-- How to complete this task --
Work out how many lines in the data hold the string "образом". Reply with only that number.

-------- Information supplied

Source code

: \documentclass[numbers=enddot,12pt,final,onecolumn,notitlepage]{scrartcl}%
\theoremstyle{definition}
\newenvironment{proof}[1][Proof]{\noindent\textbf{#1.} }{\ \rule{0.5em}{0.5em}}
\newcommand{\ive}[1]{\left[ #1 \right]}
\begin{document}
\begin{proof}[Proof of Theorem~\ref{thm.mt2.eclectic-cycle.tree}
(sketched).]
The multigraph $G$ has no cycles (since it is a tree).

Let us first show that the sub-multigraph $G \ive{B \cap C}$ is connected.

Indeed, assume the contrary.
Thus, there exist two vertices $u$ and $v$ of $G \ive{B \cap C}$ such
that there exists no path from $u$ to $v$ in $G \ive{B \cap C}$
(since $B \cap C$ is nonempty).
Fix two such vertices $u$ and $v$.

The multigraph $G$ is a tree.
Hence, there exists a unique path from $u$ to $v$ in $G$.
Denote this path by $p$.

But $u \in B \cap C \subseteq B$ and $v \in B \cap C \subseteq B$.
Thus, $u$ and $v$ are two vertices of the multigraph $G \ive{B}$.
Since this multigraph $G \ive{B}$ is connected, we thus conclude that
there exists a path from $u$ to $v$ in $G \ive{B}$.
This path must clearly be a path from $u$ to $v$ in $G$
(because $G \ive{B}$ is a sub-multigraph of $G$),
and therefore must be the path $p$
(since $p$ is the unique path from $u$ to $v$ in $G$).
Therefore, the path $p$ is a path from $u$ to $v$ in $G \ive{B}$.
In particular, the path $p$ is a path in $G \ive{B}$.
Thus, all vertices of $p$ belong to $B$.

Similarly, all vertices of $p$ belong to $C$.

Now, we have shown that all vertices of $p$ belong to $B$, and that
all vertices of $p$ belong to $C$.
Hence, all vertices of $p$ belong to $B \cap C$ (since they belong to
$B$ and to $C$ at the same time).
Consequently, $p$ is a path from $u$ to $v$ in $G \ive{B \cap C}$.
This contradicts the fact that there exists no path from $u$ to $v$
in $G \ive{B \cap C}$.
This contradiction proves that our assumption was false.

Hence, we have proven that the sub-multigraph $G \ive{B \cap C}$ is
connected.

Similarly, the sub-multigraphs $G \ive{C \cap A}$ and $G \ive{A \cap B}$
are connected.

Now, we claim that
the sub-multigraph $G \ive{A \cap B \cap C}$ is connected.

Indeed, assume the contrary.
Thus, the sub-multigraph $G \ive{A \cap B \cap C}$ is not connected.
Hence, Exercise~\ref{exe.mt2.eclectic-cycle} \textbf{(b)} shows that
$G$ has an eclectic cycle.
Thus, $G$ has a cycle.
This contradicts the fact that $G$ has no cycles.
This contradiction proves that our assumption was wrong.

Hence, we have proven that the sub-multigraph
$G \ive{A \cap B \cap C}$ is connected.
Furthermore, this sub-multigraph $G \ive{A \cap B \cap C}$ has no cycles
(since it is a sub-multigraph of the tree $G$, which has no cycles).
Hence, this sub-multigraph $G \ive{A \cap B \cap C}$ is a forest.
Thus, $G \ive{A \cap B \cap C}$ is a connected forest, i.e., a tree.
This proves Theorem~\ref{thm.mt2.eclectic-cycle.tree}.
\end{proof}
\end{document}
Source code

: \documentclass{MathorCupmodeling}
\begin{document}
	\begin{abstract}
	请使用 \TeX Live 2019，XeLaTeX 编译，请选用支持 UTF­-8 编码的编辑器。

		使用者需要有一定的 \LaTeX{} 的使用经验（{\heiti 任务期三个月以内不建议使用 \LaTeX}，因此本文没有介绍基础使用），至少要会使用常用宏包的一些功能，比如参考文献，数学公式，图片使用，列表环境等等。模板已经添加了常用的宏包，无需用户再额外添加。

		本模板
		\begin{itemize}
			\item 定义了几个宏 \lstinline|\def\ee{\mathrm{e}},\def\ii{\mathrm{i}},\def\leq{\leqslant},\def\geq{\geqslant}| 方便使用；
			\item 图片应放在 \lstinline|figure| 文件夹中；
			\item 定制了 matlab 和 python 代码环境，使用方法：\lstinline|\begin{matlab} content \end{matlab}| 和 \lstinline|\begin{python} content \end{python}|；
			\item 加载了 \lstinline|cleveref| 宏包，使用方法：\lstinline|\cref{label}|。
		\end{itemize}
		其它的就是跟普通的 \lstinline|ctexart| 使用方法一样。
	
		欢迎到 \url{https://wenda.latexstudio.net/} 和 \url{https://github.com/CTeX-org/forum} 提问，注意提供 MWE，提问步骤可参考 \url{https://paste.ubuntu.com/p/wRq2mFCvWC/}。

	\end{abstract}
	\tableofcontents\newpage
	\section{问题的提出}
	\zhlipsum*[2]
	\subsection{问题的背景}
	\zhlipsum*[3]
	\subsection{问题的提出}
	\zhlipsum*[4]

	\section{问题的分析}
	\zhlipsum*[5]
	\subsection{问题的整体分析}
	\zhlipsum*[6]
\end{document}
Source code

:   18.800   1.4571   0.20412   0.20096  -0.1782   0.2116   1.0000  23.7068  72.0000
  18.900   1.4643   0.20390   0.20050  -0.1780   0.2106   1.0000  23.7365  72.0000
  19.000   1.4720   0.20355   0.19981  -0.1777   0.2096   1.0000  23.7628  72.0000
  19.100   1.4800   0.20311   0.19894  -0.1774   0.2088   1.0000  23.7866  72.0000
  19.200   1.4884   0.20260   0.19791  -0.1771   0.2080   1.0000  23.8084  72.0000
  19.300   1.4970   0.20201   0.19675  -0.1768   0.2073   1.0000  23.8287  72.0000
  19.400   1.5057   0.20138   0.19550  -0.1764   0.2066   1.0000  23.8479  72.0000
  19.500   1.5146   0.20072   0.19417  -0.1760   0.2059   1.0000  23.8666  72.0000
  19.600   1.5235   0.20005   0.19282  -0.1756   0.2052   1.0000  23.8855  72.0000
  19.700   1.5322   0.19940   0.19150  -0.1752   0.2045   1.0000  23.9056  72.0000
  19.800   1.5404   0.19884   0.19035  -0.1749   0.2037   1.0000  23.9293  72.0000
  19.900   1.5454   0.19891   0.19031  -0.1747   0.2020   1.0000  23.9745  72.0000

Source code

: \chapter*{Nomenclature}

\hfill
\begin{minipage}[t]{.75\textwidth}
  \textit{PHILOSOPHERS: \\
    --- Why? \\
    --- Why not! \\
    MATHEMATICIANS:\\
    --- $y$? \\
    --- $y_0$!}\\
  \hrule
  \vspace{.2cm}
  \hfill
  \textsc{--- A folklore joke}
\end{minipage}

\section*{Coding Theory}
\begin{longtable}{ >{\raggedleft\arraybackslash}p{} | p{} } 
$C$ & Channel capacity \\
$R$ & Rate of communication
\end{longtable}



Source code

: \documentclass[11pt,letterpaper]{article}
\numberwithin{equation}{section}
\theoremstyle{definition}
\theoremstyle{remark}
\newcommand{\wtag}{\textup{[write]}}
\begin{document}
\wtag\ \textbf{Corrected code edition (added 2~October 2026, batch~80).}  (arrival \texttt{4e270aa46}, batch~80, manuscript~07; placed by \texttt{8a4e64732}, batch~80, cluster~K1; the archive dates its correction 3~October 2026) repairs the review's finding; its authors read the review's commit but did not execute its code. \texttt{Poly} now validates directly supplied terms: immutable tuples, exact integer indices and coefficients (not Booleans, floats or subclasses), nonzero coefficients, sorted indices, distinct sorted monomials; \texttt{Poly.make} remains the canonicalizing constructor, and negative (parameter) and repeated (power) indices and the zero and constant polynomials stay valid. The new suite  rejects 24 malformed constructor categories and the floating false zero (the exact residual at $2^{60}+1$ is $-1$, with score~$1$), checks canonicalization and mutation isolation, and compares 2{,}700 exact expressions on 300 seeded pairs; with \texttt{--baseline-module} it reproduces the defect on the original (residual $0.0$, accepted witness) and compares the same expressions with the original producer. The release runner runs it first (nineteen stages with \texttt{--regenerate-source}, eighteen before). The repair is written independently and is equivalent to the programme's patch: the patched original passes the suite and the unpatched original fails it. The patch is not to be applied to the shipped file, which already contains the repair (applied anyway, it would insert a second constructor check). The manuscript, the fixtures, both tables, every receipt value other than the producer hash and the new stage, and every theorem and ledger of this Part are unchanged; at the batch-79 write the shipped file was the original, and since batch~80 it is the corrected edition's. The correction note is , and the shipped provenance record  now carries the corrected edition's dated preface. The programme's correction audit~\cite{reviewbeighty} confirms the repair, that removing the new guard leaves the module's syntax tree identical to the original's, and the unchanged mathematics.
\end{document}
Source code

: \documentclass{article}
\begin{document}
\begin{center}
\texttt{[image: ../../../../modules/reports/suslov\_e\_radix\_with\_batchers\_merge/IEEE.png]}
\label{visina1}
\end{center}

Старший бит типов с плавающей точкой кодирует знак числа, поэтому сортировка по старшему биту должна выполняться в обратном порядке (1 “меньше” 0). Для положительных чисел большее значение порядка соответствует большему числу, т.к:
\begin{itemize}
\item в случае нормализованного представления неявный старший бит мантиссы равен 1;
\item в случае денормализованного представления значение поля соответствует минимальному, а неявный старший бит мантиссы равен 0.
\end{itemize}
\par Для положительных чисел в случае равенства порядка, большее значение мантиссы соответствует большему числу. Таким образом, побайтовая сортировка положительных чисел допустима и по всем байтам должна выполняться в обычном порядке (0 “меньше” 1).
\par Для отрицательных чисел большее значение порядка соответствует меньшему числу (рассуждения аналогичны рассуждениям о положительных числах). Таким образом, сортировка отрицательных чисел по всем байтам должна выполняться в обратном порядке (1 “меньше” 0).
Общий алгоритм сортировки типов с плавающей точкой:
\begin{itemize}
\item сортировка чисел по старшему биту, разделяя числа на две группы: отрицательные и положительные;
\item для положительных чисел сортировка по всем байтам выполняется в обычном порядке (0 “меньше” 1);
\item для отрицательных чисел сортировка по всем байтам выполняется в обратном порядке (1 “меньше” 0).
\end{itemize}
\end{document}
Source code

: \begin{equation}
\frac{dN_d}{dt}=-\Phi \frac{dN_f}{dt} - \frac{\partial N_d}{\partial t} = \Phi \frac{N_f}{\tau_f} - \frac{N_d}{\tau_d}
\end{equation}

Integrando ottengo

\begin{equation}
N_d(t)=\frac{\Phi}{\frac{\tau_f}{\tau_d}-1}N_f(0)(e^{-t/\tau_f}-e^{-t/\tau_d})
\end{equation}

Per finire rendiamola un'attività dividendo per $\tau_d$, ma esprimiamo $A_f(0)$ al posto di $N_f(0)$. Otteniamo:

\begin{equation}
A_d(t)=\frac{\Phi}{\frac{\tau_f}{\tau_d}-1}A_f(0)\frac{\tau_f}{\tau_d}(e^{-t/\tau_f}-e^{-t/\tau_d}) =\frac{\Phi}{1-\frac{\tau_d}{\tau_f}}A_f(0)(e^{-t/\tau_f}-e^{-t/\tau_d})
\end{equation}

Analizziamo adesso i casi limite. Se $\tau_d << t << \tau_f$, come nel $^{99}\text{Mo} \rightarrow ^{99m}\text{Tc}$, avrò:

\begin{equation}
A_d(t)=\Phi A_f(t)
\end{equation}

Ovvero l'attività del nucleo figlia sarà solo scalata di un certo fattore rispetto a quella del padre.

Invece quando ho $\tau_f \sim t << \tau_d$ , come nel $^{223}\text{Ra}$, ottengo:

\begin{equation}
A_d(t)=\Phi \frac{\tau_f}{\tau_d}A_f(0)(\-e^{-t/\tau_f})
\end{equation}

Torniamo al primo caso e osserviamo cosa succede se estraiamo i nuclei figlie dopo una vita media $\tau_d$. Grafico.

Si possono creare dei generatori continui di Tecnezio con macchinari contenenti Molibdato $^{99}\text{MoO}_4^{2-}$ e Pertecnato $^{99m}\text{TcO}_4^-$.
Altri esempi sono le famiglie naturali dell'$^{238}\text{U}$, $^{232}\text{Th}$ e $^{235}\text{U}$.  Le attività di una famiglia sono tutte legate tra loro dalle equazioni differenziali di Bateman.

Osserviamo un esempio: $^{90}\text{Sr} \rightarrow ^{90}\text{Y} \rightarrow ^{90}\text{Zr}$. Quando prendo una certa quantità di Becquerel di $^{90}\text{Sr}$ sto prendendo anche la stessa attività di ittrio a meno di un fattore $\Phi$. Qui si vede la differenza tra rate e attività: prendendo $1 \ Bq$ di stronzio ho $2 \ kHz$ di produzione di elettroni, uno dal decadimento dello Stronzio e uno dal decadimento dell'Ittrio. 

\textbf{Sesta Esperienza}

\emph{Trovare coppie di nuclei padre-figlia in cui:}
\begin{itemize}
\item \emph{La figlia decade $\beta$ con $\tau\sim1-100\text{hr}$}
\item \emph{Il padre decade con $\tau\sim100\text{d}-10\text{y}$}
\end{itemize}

----------------

-- Task answer --
2